The user does not need to double-click the shortcut. They do not need to open it. Simply navigating to a folder containing the LNK — including the Downloads folder after a drive-by download, an attached ZIP that auto-extracts, or a network share opened via a phishing link — is enough. From the attacker’s perspective, this is an offline-crackable hash plus a relay primitive. Captured Net-NTLMv2 hashes can be cracked offline with Hashcat against weak passwords, or relayed in real time to LDAP, MSSQL, ADCS, or SMB endpoints that don’t enforce signing — which, in most enterprise networks, is still a non-trivial subset.

Microsoft assigned the bug a CVSS of 4.3, reflecting the limited direct impact (information disclosure of an NTLM hash).

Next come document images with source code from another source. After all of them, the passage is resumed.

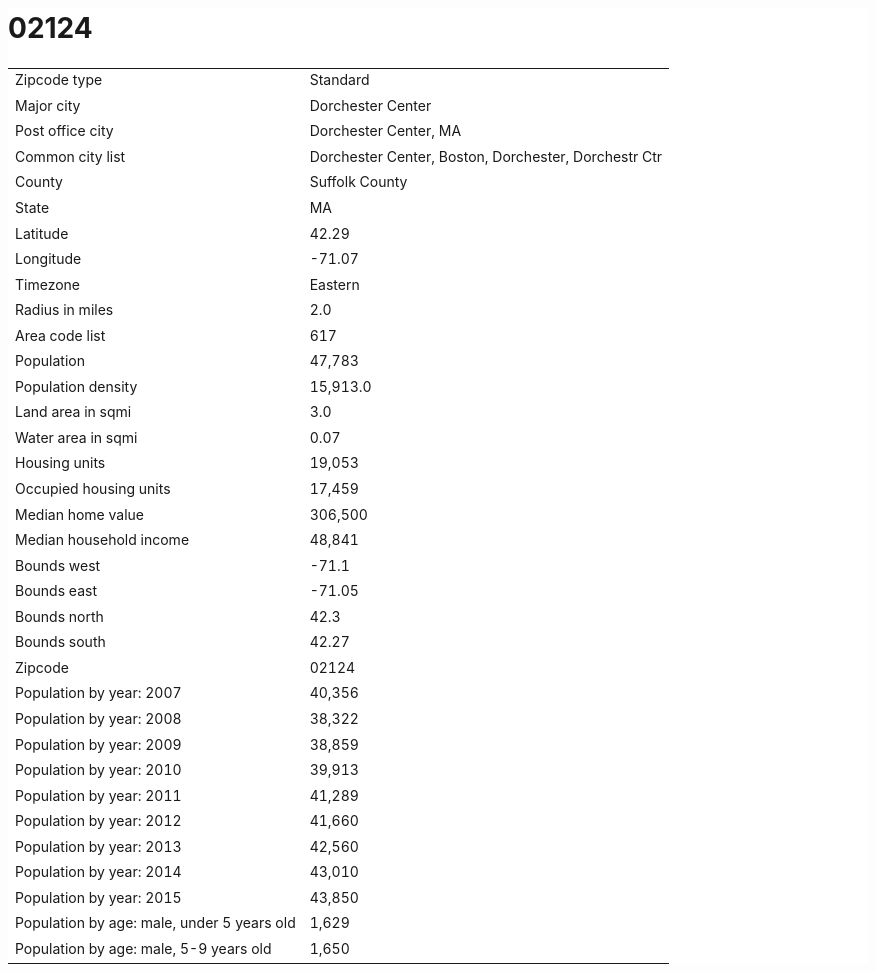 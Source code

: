 02124
=====
|||
|--|--|
|Zipcode type|Standard|
|Major city|Dorchester Center|
|Post office city|Dorchester Center, MA|
|Common city list|Dorchester Center, Boston, Dorchester, Dorchestr Ctr|
|County|Suffolk County|
|State|MA|
|Latitude|42.29|
|Longitude|-71.07|
|Timezone|Eastern|
|Radius in miles|2.0|
|Area code list|617|
|Population|47,783|
|Population density|15,913.0|
|Land area in sqmi|3.0|
|Water area in sqmi|0.07|
|Housing units|19,053|
|Occupied housing units|17,459|
|Median home value|306,500|
|Median household income|48,841|
|Bounds west|-71.1|
|Bounds east|-71.05|
|Bounds north|42.3|
|Bounds south|42.27|
|Zipcode|02124|
|Population by year: 2007|40,356|
|Population by year: 2008|38,322|
|Population by year: 2009|38,859|
|Population by year: 2010|39,913|
|Population by year: 2011|41,289|
|Population by year: 2012|41,660|
|Population by year: 2013|42,560|
|Population by year: 2014|43,010|
|Population by year: 2015|43,850|
|Population by age: male, under 5 years old|1,629|
|Population by age: male, 5-9 years old|1,650|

That number is misleading. In practice, NTLM relay is the entry vector for privilege escalation across most Active Directory environments, and “zero-click on folder browse” is roughly the highest-impact delivery mechanism for a coercion primitive that exists.

Affected Versions

Practically every supported Windows release. Microsoft’s advisory lists Windows 10 (1607, 1809, 21H2, 22H2), Windows 11 (22H3, 23H2, 24H2, 25H2, 26H1), and Windows Server 2012 through Windows Server 2025. The fix is in the April 2026 cumulative update — KB5083769 for Windows 11 24H2/25H2, with parallel KBs for the other channels.

Why This One Is Worse Than the CVSS Suggests

Three things make CVE-2026-32202 a higher priority than the score implies:

The APT28 link. The original CVE-2026-21510 was an APT28 weapon. The same TTPs — LNK delivery via phishing or watering-hole — port directly to the new variant with a smaller payload (no executable, just a UNC). Threat actors who already have working LNK templates from the February campaign are well positioned to retool.

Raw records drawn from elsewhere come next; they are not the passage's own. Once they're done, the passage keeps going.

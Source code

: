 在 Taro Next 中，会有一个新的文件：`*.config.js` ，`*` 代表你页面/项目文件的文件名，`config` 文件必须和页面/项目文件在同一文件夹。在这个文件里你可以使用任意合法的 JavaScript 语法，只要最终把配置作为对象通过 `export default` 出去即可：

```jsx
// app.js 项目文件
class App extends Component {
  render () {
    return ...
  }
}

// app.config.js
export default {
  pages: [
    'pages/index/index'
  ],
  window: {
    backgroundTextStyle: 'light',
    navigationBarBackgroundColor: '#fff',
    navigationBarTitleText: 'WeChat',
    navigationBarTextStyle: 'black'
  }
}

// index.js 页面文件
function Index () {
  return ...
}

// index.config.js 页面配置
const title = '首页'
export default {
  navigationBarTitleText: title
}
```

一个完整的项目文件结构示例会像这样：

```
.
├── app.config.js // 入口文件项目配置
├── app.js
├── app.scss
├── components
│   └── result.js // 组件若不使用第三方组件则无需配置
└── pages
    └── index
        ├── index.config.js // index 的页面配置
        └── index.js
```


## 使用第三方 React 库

The detection blind spot. Microsoft’s incorrect exploitability metadata on April 14 means many enterprises will have rolled the April patch through their normal cycle without flagging hosts that hadn’t yet been updated. Two weeks of exploitation against unpatched fleet is a real window.

The relay surface. Every time a Windows host without SMB signing or LDAP channel binding sees an NTLM authentication, it is a candidate for relay. The April 2026 Microsoft data still shows a meaningful fraction of enterprise domain controllers without LDAP signing enforced.

What To Do This Weekend

Patch. KB5083769 (or the parallel cumulative for your channel) closes the bug. Verify deployment status across your fleet — Defender for Endpoint, SCCM, Intune, or whatever inventory you trust. The CISA KEV deadline for federal agencies is May 12; private-sector defenders should aim for the same window or sooner.

If patching is blocked on a subset of hosts (legacy apps, change windows, etc.), the compensating controls are well known: enforce SMB signing on clients and servers, block outbound TCP/445 and TCP/139 at the perimeter (and on host firewalls if your environment can tolerate it), enable LDAP channel binding and signing on all domain controllers, and enable Extended Protection for Authentication on IIS and Exchange. Disabling NTLM entirely is the long-term fix, but the short-term reality is that NTLM relay defenses — signing, channel binding, EPA — are what stop this primitive from chaining into domain compromise.

For threat hunters: look for outbound SMB connections to non-corporate IPs, particularly from user workstations that have no business reaching external file shares. Akamai’s writeup includes a Sigma rule and IOCs.